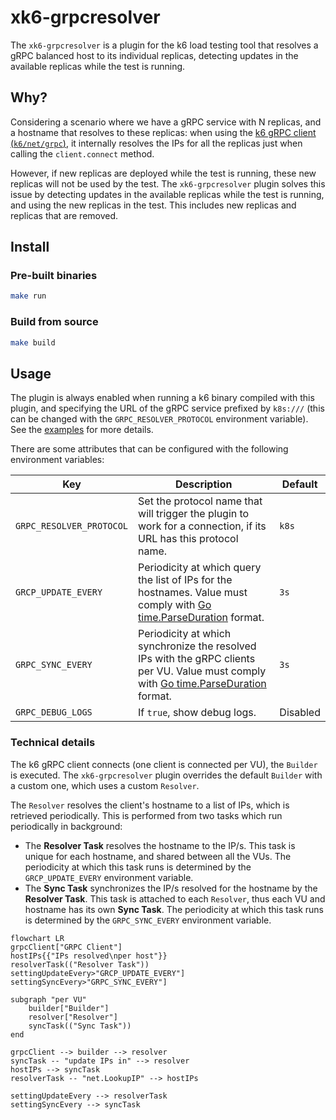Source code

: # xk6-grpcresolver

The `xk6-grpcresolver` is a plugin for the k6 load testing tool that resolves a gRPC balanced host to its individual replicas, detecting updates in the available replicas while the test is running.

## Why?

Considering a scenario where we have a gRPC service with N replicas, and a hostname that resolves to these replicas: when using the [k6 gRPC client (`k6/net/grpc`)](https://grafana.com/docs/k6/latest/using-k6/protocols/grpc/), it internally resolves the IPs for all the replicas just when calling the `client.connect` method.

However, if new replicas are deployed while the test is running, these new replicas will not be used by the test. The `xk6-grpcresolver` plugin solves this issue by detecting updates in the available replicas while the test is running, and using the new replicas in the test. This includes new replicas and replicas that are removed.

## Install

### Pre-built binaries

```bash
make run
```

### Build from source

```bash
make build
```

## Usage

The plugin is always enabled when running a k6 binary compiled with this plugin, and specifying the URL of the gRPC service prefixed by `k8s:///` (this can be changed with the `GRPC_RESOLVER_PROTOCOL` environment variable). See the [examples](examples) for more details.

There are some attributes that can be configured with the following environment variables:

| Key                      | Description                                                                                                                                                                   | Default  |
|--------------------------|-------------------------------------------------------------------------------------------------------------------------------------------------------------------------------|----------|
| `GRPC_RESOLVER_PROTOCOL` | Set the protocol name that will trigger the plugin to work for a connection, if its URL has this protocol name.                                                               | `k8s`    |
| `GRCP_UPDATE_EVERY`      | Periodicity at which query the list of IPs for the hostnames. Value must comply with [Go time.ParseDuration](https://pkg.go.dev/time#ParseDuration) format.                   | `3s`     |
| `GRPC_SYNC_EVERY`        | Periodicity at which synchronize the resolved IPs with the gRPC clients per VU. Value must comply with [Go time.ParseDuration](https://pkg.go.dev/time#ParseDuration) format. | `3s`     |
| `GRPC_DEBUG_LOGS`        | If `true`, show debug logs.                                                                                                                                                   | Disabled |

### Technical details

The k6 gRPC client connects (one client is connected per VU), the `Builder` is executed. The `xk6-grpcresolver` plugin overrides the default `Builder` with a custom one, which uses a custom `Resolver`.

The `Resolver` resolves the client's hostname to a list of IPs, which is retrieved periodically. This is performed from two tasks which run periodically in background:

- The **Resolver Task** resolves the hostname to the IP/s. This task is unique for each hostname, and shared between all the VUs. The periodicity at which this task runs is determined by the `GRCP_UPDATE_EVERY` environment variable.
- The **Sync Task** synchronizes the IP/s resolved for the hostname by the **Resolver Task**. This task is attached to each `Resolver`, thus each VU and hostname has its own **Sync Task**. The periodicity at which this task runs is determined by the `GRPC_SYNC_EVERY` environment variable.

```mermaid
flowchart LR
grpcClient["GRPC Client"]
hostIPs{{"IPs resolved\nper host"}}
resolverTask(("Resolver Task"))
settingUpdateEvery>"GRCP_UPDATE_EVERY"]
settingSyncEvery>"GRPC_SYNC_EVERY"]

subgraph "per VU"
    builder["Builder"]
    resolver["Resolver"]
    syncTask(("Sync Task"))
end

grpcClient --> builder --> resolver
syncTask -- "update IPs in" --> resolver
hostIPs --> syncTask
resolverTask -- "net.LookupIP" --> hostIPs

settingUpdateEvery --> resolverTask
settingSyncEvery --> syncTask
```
################
* EXERCISE INSTRUCTIONS
Leave out the pictures and copy every record above exactly.

* WRITTEN RESPONSE
Source code

: # xk6-grpcresolver

The `xk6-grpcresolver` is a plugin for the k6 load testing tool that resolves a gRPC balanced host to its individual replicas, detecting updates in the available replicas while the test is running.

## Why?

Considering a scenario where we have a gRPC service with N replicas, and a hostname that resolves to these replicas: when using the [k6 gRPC client (`k6/net/grpc`)](https://grafana.com/docs/k6/latest/using-k6/protocols/grpc/), it internally resolves the IPs for all the replicas just when calling the `client.connect` method.

However, if new replicas are deployed while the test is running, these new replicas will not be used by the test. The `xk6-grpcresolver` plugin solves this issue by detecting updates in the available replicas while the test is running, and using the new replicas in the test. This includes new replicas and replicas that are removed.

## Install

### Pre-built binaries

```bash
make run
```

### Build from source

```bash
make build
```

## Usage

The plugin is always enabled when running a k6 binary compiled with this plugin, and specifying the URL of the gRPC service prefixed by `k8s:///` (this can be changed with the `GRPC_RESOLVER_PROTOCOL` environment variable). See the [examples](examples) for more details.

There are some attributes that can be configured with the following environment variables:

| Key                      | Description                                                                                                                                                                   | Default  |
|--------------------------|-------------------------------------------------------------------------------------------------------------------------------------------------------------------------------|----------|
| `GRPC_RESOLVER_PROTOCOL` | Set the protocol name that will trigger the plugin to work for a connection, if its URL has this protocol name.                                                               | `k8s`    |
| `GRCP_UPDATE_EVERY`      | Periodicity at which query the list of IPs for the hostnames. Value must comply with [Go time.ParseDuration](https://pkg.go.dev/time#ParseDuration) format.                   | `3s`     |
| `GRPC_SYNC_EVERY`        | Periodicity at which synchronize the resolved IPs with the gRPC clients per VU. Value must comply with [Go time.ParseDuration](https://pkg.go.dev/time#ParseDuration) format. | `3s`     |
| `GRPC_DEBUG_LOGS`        | If `true`, show debug logs.                                                                                                                                                   | Disabled |

### Technical details

The k6 gRPC client connects (one client is connected per VU), the `Builder` is executed. The `xk6-grpcresolver` plugin overrides the default `Builder` with a custom one, which uses a custom `Resolver`.

The `Resolver` resolves the client's hostname to a list of IPs, which is retrieved periodically. This is performed from two tasks which run periodically in background:

- The **Resolver Task** resolves the hostname to the IP/s. This task is unique for each hostname, and shared between all the VUs. The periodicity at which this task runs is determined by the `GRCP_UPDATE_EVERY` environment variable.
- The **Sync Task** synchronizes the IP/s resolved for the hostname by the **Resolver Task**. This task is attached to each `Resolver`, thus each VU and hostname has its own **Sync Task**. The periodicity at which this task runs is determined by the `GRPC_SYNC_EVERY` environment variable.

```mermaid
flowchart LR
grpcClient["GRPC Client"]
hostIPs{{"IPs resolved\nper host"}}
resolverTask(("Resolver Task"))
settingUpdateEvery>"GRCP_UPDATE_EVERY"]
settingSyncEvery>"GRPC_SYNC_EVERY"]

subgraph "per VU"
    builder["Builder"]
    resolver["Resolver"]
    syncTask(("Sync Task"))
end

grpcClient --> builder --> resolver
syncTask -- "update IPs in" --> resolver
hostIPs --> syncTask
resolverTask -- "net.LookupIP" --> hostIPs

settingUpdateEvery --> resolverTask
settingSyncEvery --> syncTask
```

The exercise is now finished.